**Problem details**
Below are lines of data; restate word for word those running from the line containing "for the muon channel, and \\" to the line containing "for the electron", inclusive, and no others.

**Source data**

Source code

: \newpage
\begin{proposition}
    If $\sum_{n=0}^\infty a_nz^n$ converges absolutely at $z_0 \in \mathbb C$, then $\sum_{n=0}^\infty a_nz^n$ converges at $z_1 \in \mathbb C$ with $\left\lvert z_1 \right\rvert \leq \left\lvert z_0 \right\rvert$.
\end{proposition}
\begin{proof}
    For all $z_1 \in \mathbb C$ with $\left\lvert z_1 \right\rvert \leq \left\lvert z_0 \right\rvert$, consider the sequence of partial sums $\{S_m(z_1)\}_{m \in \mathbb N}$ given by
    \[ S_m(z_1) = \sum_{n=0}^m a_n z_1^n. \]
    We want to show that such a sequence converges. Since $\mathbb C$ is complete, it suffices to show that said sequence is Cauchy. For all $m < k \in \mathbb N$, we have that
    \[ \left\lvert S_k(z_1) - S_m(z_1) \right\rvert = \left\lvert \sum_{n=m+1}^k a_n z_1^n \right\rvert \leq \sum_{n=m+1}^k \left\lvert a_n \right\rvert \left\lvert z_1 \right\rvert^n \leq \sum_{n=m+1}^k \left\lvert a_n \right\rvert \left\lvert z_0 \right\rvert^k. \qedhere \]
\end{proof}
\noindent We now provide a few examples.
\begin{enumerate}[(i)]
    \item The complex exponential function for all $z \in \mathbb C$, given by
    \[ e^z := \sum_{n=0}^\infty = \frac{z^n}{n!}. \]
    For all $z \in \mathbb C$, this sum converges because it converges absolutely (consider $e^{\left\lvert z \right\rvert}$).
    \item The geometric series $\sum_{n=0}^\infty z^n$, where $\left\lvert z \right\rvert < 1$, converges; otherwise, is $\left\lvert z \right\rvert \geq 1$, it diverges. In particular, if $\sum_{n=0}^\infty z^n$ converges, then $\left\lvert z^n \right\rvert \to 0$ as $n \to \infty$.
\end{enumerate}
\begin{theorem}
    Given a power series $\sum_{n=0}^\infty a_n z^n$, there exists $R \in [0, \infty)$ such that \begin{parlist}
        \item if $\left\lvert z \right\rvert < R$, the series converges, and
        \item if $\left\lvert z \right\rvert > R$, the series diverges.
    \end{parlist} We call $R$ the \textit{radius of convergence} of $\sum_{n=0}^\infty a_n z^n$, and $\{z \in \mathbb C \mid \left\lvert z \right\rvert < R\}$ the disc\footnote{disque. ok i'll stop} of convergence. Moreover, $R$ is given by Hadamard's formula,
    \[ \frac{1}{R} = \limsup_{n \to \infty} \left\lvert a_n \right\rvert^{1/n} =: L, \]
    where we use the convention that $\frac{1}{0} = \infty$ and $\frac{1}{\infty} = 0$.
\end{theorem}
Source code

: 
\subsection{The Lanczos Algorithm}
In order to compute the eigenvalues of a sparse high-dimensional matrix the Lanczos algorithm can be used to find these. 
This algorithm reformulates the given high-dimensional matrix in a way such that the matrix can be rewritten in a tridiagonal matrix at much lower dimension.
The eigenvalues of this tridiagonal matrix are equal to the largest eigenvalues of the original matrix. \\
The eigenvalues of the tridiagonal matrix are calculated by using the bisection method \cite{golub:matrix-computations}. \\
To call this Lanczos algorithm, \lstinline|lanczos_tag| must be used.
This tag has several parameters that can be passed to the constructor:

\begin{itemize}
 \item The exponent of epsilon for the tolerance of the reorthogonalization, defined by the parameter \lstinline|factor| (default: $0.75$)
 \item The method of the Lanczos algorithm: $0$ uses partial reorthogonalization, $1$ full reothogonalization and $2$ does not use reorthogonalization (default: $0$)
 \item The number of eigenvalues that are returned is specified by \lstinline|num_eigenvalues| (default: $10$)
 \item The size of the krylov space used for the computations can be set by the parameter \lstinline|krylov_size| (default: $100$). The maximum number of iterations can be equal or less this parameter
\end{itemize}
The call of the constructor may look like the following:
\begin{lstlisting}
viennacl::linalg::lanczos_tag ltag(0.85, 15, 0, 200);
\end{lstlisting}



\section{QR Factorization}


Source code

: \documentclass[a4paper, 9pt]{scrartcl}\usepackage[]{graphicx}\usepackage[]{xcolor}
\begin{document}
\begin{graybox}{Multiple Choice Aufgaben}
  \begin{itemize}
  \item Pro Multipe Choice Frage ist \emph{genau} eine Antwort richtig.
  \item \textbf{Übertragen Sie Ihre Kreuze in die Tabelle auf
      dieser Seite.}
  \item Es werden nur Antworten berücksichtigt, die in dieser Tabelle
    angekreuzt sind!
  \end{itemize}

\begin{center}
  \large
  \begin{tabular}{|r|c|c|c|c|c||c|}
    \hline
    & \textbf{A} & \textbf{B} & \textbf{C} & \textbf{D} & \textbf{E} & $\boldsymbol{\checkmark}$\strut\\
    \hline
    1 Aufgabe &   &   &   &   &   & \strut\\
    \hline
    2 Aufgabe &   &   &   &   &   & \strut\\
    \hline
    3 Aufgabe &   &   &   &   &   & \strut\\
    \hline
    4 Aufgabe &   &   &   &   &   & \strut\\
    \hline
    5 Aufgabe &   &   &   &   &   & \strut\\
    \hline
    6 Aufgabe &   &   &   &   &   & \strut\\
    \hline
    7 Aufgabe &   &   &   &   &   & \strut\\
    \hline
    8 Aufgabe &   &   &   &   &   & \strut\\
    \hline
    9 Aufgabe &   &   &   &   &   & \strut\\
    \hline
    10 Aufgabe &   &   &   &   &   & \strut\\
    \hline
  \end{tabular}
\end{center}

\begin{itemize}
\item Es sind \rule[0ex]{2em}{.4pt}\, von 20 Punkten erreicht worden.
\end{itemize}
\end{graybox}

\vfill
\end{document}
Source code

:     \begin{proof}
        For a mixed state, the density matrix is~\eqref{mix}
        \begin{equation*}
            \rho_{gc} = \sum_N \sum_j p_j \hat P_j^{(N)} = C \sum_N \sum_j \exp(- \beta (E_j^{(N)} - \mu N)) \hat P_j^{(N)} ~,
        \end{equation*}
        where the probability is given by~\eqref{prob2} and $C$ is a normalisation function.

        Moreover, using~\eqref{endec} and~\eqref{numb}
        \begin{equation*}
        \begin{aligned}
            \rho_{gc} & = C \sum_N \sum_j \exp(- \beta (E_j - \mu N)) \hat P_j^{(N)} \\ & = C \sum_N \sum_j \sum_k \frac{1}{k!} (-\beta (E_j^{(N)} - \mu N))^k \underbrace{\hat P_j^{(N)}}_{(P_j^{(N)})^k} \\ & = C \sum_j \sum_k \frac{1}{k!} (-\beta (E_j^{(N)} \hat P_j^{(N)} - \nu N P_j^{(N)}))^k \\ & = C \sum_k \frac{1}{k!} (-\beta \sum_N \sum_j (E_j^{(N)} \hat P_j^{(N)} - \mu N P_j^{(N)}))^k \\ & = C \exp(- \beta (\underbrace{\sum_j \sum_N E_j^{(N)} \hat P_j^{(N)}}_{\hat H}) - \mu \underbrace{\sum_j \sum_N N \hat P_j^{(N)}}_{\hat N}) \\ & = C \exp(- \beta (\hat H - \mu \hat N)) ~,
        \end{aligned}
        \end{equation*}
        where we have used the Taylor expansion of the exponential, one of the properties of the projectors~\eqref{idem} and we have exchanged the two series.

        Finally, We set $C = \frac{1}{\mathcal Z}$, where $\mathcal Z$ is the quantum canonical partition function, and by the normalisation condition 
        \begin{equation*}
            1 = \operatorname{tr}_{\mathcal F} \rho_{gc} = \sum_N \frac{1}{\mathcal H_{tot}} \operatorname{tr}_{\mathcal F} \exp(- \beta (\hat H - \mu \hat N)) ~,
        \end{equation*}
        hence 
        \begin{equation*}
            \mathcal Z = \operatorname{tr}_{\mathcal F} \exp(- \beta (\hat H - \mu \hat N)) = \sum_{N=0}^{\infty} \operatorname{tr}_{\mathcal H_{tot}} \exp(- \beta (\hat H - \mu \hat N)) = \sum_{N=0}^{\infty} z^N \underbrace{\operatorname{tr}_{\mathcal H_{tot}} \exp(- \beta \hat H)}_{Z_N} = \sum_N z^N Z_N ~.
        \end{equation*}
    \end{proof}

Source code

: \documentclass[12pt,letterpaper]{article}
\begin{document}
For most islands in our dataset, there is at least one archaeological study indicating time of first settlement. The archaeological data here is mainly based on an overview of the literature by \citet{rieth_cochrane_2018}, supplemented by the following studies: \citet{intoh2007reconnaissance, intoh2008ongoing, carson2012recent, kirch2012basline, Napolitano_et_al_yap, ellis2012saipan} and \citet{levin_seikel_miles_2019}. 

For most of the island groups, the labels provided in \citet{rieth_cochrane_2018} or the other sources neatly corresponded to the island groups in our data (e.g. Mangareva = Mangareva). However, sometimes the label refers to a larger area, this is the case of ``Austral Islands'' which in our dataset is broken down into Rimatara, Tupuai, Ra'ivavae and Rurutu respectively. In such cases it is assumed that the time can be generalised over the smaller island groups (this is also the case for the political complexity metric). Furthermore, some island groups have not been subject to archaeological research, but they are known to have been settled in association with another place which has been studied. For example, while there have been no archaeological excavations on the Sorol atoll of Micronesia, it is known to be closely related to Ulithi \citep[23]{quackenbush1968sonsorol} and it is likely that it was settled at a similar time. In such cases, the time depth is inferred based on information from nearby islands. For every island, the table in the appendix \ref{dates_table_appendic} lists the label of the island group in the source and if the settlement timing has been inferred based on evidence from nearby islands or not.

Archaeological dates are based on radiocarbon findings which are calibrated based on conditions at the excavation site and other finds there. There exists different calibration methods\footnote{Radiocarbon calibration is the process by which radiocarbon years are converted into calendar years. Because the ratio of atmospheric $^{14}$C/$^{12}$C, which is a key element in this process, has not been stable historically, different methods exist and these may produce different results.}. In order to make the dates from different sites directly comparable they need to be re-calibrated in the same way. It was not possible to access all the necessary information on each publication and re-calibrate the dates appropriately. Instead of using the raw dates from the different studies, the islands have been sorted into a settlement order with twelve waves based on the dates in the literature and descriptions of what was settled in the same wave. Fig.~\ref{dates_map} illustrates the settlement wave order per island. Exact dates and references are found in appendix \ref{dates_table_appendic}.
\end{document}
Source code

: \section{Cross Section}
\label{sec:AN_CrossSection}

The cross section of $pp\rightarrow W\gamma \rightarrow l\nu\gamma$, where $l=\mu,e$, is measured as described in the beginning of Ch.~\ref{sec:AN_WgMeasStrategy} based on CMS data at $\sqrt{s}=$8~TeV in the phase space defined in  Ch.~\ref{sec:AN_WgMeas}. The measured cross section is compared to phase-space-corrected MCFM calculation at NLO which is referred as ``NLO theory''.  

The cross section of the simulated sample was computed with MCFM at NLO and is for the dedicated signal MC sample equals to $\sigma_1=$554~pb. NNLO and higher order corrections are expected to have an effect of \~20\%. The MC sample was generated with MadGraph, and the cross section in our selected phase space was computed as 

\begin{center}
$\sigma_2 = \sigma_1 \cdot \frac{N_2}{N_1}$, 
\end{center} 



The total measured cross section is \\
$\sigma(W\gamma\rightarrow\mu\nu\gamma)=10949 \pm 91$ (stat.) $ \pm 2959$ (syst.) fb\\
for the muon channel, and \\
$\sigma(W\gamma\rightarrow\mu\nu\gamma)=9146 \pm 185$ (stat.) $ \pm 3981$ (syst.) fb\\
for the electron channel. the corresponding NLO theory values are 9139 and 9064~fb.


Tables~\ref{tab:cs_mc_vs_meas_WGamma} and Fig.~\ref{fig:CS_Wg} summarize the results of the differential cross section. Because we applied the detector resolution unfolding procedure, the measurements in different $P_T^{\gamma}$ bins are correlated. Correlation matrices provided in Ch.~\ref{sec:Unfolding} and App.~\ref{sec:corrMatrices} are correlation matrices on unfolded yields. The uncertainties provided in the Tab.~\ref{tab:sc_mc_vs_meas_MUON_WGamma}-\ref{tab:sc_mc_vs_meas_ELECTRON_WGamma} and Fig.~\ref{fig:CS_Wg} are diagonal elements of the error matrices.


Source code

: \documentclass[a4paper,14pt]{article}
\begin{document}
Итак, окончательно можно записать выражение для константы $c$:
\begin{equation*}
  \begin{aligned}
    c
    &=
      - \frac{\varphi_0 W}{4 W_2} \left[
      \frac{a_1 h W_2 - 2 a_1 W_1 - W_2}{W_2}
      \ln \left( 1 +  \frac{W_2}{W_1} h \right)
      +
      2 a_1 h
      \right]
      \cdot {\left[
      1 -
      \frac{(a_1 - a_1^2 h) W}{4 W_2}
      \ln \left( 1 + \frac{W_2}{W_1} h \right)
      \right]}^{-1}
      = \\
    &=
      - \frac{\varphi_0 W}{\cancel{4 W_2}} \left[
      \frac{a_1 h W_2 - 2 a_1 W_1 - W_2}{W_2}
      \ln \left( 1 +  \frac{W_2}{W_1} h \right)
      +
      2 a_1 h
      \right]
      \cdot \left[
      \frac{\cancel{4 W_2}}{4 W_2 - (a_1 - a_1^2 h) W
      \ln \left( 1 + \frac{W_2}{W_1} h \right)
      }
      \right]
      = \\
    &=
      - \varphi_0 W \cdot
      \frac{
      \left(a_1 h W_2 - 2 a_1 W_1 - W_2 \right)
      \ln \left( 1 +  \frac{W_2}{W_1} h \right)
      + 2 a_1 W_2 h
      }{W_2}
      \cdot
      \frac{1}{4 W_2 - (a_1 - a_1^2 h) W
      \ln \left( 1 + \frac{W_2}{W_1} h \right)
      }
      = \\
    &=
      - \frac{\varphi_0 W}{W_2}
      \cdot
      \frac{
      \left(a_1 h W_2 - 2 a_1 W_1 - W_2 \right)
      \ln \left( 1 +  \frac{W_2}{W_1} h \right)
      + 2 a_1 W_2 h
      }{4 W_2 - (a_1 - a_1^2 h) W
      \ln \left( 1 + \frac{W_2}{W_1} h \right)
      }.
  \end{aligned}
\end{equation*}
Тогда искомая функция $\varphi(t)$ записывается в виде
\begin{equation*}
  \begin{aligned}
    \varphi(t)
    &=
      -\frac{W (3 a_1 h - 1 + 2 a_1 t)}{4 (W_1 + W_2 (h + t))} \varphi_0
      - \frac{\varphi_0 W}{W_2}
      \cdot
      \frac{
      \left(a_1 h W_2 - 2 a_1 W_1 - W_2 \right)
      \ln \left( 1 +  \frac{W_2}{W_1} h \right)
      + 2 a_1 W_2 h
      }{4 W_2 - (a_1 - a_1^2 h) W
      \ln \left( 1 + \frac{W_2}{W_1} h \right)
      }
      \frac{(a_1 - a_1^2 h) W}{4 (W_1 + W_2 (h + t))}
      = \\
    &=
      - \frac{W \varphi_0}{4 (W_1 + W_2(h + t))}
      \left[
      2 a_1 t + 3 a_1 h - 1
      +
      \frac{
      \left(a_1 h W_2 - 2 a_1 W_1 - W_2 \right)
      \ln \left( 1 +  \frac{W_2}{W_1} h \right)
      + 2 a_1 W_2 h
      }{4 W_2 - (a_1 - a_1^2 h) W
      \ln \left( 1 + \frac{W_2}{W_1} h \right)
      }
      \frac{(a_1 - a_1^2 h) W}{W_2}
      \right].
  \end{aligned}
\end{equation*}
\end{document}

**Exercise response**
for the muon channel, and \\
$\sigma(W\gamma\rightarrow\mu\nu\gamma)=9146 \pm 185$ (stat.) $ \pm 3981$ (syst.) fb\\
for the electron channel. the corresponding NLO theory values are 9139 and 9064~fb.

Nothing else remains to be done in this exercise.